Damnit! I gritted my teeth as I stared at the inferno. I didn’t want to be this person. Someone who blew up cars when they got mad. No. I forgot Nafanua for a moment as I focused on containing the flames, subduing them. There was nothing I could do to save the car but at least I could prevent the fire from running wild through the garden. I sighed at the sight of the twisted remains of steel and wire and spoke over my shoulder to Nafanua. “I’m sorry. About the car. I shouldn’t have done that. I won’t let you threaten me or the people I care about, Nafanua, but I really shouldn’t have blown up your car. That’s not who I am.” I appealed to her. “Can’t you get it, Nafanua? Telesā like you, is not who I am.”

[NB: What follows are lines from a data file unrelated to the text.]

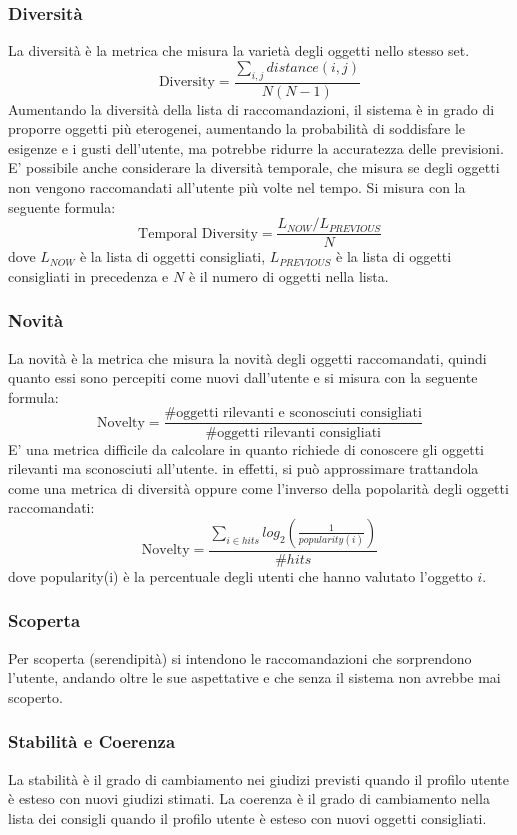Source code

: \documentclass{report}
\begin{document}
	\subsubsection{Diversità}
	La diversità è la metrica che misura la varietà degli oggetti nello stesso set.
	\[
		\text{Diversity} = \frac{\sum_{i,j} distance(i,j)}{N(N-1)}
	\]
	Aumentando la diversità della lista di raccomandazioni, il sistema è in grado di proporre oggetti più eterogenei, aumentando la probabilità di soddisfare le esigenze e i gusti dell'utente, ma potrebbe ridurre la accuratezza delle previsioni.
	E' possibile anche considerare la diversità temporale, che misura se degli oggetti non vengono raccomandati all'utente più volte nel tempo. Si misura con la seguente formula:
	\[
		\text{Temporal Diversity} = \frac{L_{NOW}/L_{PREVIOUS}}{N}
	\]
	dove $L_{NOW}$ è la lista di oggetti consigliati, $L_{PREVIOUS}$ è la lista di oggetti consigliati in precedenza e $N$ è il numero di oggetti nella lista.

	\subsubsection{Novità}
	La novità è la metrica che misura la novità degli oggetti raccomandati, quindi quanto essi sono percepiti come nuovi dall'utente e si misura con la seguente formula:
	\[
		\text{Novelty} = \frac{\text{\# oggetti rilevanti e sconosciuti consigliati}}{\text{\# oggetti rilevanti consigliati}}
	\]
	E' una metrica difficile da calcolare in quanto richiede di conoscere gli oggetti rilevanti ma sconosciuti all'utente. in effetti, si può approssimare trattandola come una metrica di diversità oppure come l'inverso della popolarità degli oggetti raccomandati:
	\[
		\text{Novelty} = \frac{\sum_{i \in hits} log_2(\frac{1}{popularity(i)})}{\# hits}
	\]
	dove popularity(i) è la percentuale degli utenti che hanno valutato l'oggetto $i$.
	
	\subsubsection{Scoperta}
	Per scoperta (serendipità) si intendono le raccomandazioni che sorprendono l'utente, andando oltre le sue aspettative e che senza il sistema non avrebbe mai scoperto. 

	\subsubsection{Stabilità e Coerenza}
	La stabilità è il grado di cambiamento nei giudizi previsti quando il profilo utente è esteso con nuovi giudizi stimati. La coerenza è il grado di cambiamento nella lista dei consigli quando il profilo utente è esteso con nuovi oggetti consigliati.

		
\end{document}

Nafanua’s voice was pleading as she took several steps closer. “Leila, you have never been an ordinary woman. You have a gift and it’s been given to you for a purpose. Fanua needs you and the fire you hold. Can’t you feel her suffering? Surely you can see it? Hear her cries for help? Join us. You can help us, you can make sure that man listens, that he changes. The earth is sick, dying, and you can do something about it. Are you going to walk away from that?”
I shook my head in angry bewilderment. “I have no idea what you’re talking about Nafanua. I’m just a messed-up teenager trying to find her way through life. Truly, I’m so tired of it all. The lies, the secrecy, the powers. I don’t want it. Can’t you get it?”
She came up and stood as close to me as she dared, shading her eyes against the spitting flames. “Leila, listen to me. My sisters and I, we have a plan. A plan that can change everything. That can fix everything once and for all and restore the natural order, the natural balance of things. But we need you. Join us. Embrace who you really are and you could be earth’s last chance. Our plans just include our islands of Samoa, but there is no reason why we could not look further afield.”
My eyes narrowed. “Plans? What plans? What are you talking about?”
There was excitement in her reply. “There is a reason why Pele is called the creator and destroyer of lands. If you unleash her, tap into the core, she could do away with all this, all of man’s atte
mpts to civilize her, to control and abuse her. And then, with Pele’s creative power, the land could start anew, afresh.”